Easy Step-by-Step Tutorial for a Sentiment Analysis project of IMDB Movie Reviews

5 min readNov 29, 2022

Problem statement

Binary classification problem, with the output is either 0: Negative review or 1: Positive review. The input is text: IMDB Movie Reviews, making this project fall under the umbrella of a subset of Natural Language Processing (NLP) called Sentiment analysis. The objective is to predict the number of positive and negative reviews based on sentiments by using different classification models.

Import necessary libraries

import numpy as np
import pandas as pd
import seaborn as sns
import matplotlib.pyplot as plt
import nltk
from sklearn.feature_extraction.text import CountVectorizer
from sklearn.feature_extraction.text import TfidfVectorizer
from sklearn.preprocessing import LabelBinarizer
from nltk.corpus import stopwords
from nltk.stem.porter import PorterStemmer
from wordcloud import WordCloud,STOPWORDS
from nltk.stem import WordNetLemmatizer
from nltk.tokenize import word_tokenize,sent_tokenize
from bs4 import BeautifulSoup
import spacy
import re,string,unicodedata
from nltk.tokenize.toktok import ToktokTokenizer
from nltk.stem import LancasterStemmer,WordNetLemmatizer
from sklearn.linear_model import LogisticRegression,SGDClassifier
from sklearn.naive_bayes import MultinomialNB
from sklearn.svm import SVC
from textblob import TextBlob
from textblob import Word
from sklearn.metrics import classification_report,confusion_matrix,accuracy_score

Load data

Download the data from : https://www.kaggle.com/datasets/lakshmi25npathi/imdb-dataset-of-50k-movie-reviews and put the CSV file in a directory named \Data relative to the path of the notebook.

imdb_data=pd.read_csv('Data/IMDB Dataset.csv')
print(imdb_data.shape)
imdb_data.head(10)

Splitting the training dataset

#train dataset
train_reviews=imdb_data.review[:40000]
train_sentiments=imdb_data.sentiment[:40000]
#test dataset
test_reviews=imdb_data.review[40000:]
test_sentiments=imdb_data.sentiment[40000:]

Text normalization

#Tokenization of text
nltk.download('stopwords')
tokenizer=ToktokTokenizer()
#Setting English stopwords
stopword_list=nltk.corpus.stopwords.words('english')

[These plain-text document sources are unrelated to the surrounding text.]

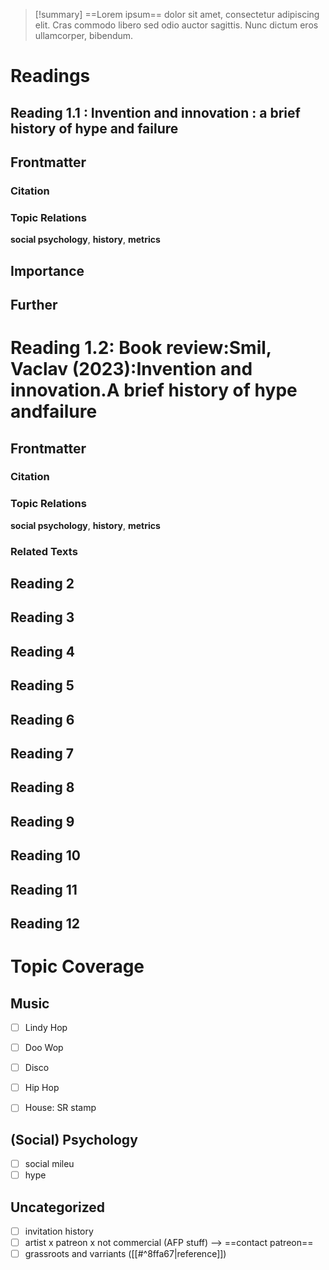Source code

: 

> [!summary]
> ==Lorem ipsum== dolor sit amet, consectetur adipiscing elit. Cras commodo libero sed odio auctor sagittis. Nunc dictum eros ullamcorper, bibendum.
# Readings
## Reading 1.1 : Invention and innovation : a brief history of hype and failure

## Frontmatter

### Citation

### Topic Relations
**social psychology**, **history**, **metrics**

## Importance

## Further

# Reading 1.2: Book review:Smil, Vaclav (2023):Invention and innovation.A brief history of hype andfailure

## Frontmatter

### Citation

### Topic Relations
**social psychology**, **history**, **metrics**

### Related Texts
## Reading 2

## Reading 3

## Reading 4

## Reading 5

## Reading 6

## Reading 7

## Reading 8

## Reading 9

## Reading 10

## Reading 11

## Reading 12

# Topic Coverage

## Music
- [ ] Lindy Hop
- [ ] Doo Wop
- [ ] Disco
- [ ] Hip Hop
- [ ] House: SR stamp


## (Social) Psychology
- [ ] social mileu
- [ ] hype

## Uncategorized

- [ ] invitation history
- [ ] artist x patreon x not commercial (AFP stuff) --> ==contact patreon==
- [ ] grassroots and varriants ([[#^8ffa67|reference]])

Removing HTML strips and noise text

#Removing the html strips
def strip_html(text):
    soup = BeautifulSoup(text, "html.parser")
    return soup.get_text()


#Removing the square brackets
def remove_between_square_brackets(text):
    return re.sub('\[[^]]*\]', '', text)


#Removing the noisy text
def denoise_text(text):
    text = strip_html(text)
    text = remove_between_square_brackets(text)
    return text


#Apply function on review column
imdb_data['review']=imdb_data['review'].apply(denoise_text)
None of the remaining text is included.